Carr, a true freshman and three-star prospect, made the most of his extended run in the Wolverines’ 2026 spring game. With sophomore Bryce Underwood limited to the first quarter, Carr handled the rest of the afternoon and finished 21-of-30 for 143 yards while adding 67 rushing yards.
He had already been turning heads in spring practice, but the spring game was the first real chance for everyone else to see why. The grandson of legendary coach Lloyd Carr suddenly looked like a much bigger part of Michigan’s future than many expected.
Still, Carr’s breakout moment came with one important caveat: transfer quarterback Brayden Fowler-Nicolosi wasn’t on campus yet.
Fowler-Nicolosi brings a very different resume. The former Colorado State quarterback has been around the college game for a while, with 6,938 passing yards and 38 touchdowns in his career, most of that production coming in 2023 and 2024.
He was benched after just three starts in 2025, but his experience and arm talent still make him a strong candidate to be a dependable backup at a Power 4 program. Michigan should also be able to get more out of him with better coaching.
His name is already familiar to college football fans for reasons beyond the box score. In 2024, before Colorado State faced Colorado, Fowler-Nicolosi said the Buffaloes were in for a “rude awakening.” After Colorado won, Shedeur Sanders did not shake his hand.
Michigan has been down this road before. Last season, the Wolverines believed they had a similar safety net in Mikey Keene, an experienced quarterback who could back up Underwood.

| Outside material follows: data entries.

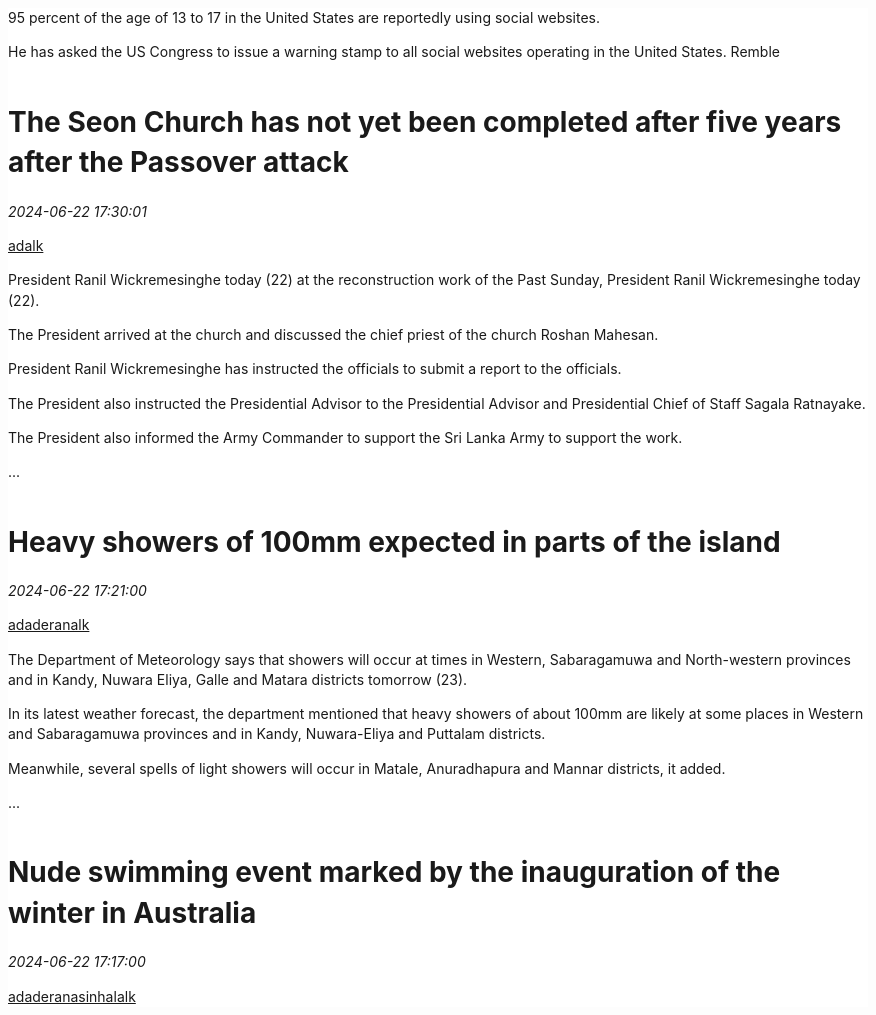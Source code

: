 95 percent of the age of 13 to 17 in the United States are reportedly using social websites.

He has asked the US Congress to issue a warning stamp to all social websites operating in the United States. Remble



# The Seon Church has not yet been completed after five years after the Passover attack

*2024-06-22 17:30:01*

[adalk](https://www.ada.lk/breaking_news/පාස්කු-ප්‍රහාරයෙන්-වසර-5කට-පසුවත්-සියෝන්-දේවස්ථානය-තවමත්-සාදා-නිමකර-නෑ/11-410361)

President Ranil Wickremesinghe today (22) at the reconstruction work of the Past Sunday, President Ranil Wickremesinghe today (22).

The President arrived at the church and discussed the chief priest of the church Roshan Mahesan.

President Ranil Wickremesinghe has instructed the officials to submit a report to the officials.

The President also instructed the Presidential Advisor to the Presidential Advisor and Presidential Chief of Staff Sagala Ratnayake.

The President also informed the Army Commander to support the Sri Lanka Army to support the work.

...



# Heavy showers of 100mm expected in parts of the island

*2024-06-22 17:21:00*

[adaderanalk](https://www.adaderana.lk/news/100030/heavy-showers-of-100mm-expected-in-parts-of-the-island)

The Department of Meteorology says that showers will occur at times in Western, Sabaragamuwa and North-western provinces and in Kandy, Nuwara Eliya, Galle and Matara districts tomorrow (23).

In its latest weather forecast, the department mentioned that heavy showers of about 100mm are likely at some places in Western and Sabaragamuwa provinces and in Kandy, Nuwara-Eliya and Puttalam districts.

Meanwhile, several spells of light showers will occur in Matale, Anuradhapura and Mannar districts, it added.

...



# Nude swimming event marked by the inauguration of the winter in Australia

*2024-06-22 17:17:00*

[adaderanasinhalalk](http://sinhala.adaderana.lk/news/198027)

Injuries took him out of the picture, and that may have influenced how aggressively Michigan handled Underwood during the year. This time, the staff appears to have two healthy options with real upside in Carr and Fowler-Nicolosi.
Carr has the momentum of the spring game on his side. He looked poised, moved through his reads smoothly, and showed he could throw on time and on target while also taking off and running when needed.
At points, he looked like the quarterback with a year of college experience already behind him. That said, the setting mattered.
The spring game was controlled, calm, and largely played against second-, third-, and fourth-string defenders. There’s still no way to know how he’ll hold up when the speed and pressure ramp up.
Fowler-Nicolosi, meanwhile, has already logged 28 career starts. Even with a rough finish in 2025, he has been productive before and has the kind of track record that usually matters most if the starter has to miss time. If Underwood is unavailable, Michigan likely can’t afford to gamble on someone less proven.
Carr may have done enough to change the conversation around his future in Ann Arbor, and he could be a bigger part of the program’s long-term plans than many realized. For 2026, though, the safer bet is that he keeps developing as the No. 3 quarterback while Fowler-Nicolosi handles backup duties behind Underwood.